Knowing how keen coyotes eyesight was from my past experience trying to stalk up on them, I waited fro her to cross behind a big bushy pine tree before I brought my rifle up and rested it against the side of a handy Beech tree. I found her in my scope and debated whether to wait for her to stop before attempting the shot, but she was stepping along so quickly that I was afraid that she would spot me and / or change direction and get out of sight before I could get a better shot at her. So when she stepped clear of the pine I put the last of my 300 grain Swift A-frame loads (loaded for my African hunt several years before (see the story ‘Africa at Last’ on this website) from my faithful 375 H&H Winchester model 70 through both lungs at just 60 yards. The impact of the bullet spun her a full 180 degrees and put her down for good.

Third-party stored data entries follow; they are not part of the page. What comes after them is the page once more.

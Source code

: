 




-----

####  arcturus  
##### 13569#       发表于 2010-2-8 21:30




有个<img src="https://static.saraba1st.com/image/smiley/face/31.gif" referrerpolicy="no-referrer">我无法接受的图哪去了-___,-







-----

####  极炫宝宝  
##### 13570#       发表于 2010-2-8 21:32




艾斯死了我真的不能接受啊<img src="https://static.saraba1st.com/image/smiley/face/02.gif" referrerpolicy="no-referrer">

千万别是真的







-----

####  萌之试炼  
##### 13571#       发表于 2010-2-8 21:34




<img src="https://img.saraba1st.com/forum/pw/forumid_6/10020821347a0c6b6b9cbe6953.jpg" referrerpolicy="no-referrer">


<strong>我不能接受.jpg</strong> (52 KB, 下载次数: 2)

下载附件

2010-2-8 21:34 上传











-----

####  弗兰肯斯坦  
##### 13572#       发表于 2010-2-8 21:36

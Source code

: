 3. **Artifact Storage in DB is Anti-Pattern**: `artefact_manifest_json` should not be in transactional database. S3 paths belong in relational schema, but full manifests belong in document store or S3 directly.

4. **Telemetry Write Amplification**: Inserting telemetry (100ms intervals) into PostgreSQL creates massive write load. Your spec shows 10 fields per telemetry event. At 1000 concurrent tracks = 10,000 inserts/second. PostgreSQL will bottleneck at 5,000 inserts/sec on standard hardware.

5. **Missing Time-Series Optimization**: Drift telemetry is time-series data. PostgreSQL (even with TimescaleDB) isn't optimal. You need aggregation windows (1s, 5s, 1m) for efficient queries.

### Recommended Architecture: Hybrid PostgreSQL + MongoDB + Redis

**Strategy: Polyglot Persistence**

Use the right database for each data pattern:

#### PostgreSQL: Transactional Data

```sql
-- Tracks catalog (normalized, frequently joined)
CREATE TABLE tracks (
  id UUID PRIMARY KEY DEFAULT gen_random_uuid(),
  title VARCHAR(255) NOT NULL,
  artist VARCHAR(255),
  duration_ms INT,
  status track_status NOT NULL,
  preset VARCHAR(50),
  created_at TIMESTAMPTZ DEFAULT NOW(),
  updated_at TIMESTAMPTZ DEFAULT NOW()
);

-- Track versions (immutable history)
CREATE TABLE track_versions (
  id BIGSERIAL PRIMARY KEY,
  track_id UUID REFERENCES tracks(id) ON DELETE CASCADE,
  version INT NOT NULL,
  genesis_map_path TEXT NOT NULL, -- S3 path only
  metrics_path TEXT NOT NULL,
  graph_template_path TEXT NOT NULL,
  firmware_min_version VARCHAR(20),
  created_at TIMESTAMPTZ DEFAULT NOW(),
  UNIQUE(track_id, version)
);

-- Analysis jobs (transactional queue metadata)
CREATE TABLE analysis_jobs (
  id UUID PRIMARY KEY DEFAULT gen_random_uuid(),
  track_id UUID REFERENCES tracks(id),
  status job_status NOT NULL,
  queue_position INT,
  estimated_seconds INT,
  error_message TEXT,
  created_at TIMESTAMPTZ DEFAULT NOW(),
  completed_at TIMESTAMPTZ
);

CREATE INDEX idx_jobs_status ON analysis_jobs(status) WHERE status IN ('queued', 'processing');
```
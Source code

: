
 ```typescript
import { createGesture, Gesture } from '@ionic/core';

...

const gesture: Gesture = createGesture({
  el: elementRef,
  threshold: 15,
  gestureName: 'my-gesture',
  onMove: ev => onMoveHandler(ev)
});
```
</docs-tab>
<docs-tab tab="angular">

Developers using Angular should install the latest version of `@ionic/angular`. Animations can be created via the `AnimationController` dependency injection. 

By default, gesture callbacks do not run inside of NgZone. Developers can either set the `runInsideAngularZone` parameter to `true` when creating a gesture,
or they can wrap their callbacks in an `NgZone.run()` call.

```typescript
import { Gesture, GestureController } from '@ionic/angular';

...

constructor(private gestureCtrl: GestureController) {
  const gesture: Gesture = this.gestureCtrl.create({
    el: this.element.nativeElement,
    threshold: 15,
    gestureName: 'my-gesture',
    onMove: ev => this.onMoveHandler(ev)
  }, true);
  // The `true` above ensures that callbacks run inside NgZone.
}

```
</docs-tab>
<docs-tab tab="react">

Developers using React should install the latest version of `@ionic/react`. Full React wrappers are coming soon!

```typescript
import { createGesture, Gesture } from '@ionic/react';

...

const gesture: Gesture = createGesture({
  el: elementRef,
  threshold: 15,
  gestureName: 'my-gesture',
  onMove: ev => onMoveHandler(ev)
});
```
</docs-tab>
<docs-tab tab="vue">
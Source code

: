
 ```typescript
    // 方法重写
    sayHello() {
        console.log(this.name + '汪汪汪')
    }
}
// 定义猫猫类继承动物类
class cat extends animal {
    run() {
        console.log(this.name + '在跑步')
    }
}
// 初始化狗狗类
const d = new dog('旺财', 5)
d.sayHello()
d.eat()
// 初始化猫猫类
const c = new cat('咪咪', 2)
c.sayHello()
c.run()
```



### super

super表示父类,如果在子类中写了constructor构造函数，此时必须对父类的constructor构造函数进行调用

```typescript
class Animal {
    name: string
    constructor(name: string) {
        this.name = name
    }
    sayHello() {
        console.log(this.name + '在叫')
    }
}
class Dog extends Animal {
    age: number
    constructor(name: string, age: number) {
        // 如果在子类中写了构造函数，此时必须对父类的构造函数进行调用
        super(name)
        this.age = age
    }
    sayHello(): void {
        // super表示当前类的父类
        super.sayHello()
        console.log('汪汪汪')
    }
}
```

I took the attached “in the field” photos and returned to home within just 30 minutes of having left my door that morning. It was completely unexpected but at that Thanksgiving dinner, I had one more thing to be thankful for – an additional species to add to my trophy list.
After action report:
At some point in the past the coyote had a broken front leg as the lowest joint of the left front leg was fused almost straight. Perhaps that’s why she was noisier than normal, but it did not seem to be hindering her movement at all when I saw her.
I had experimented with home hide tanning the year before and thought my deer hide had turned out pretty well. So I used the same technique on the coyote hide and preserved the skull as well (photos attached). I found the hide somewhat difficult to work with since the skin is much thinner than that of a deer and prone to tearing. That made it difficult to get the fat off the flesh side of the hide thoroughly. I eventually ended up washing it in a strong solution of grease cutting laundry detergent and hot water to get the fat and oil off the hide. The end result was a skin that I am proud to hang as a trophy from my first coyote.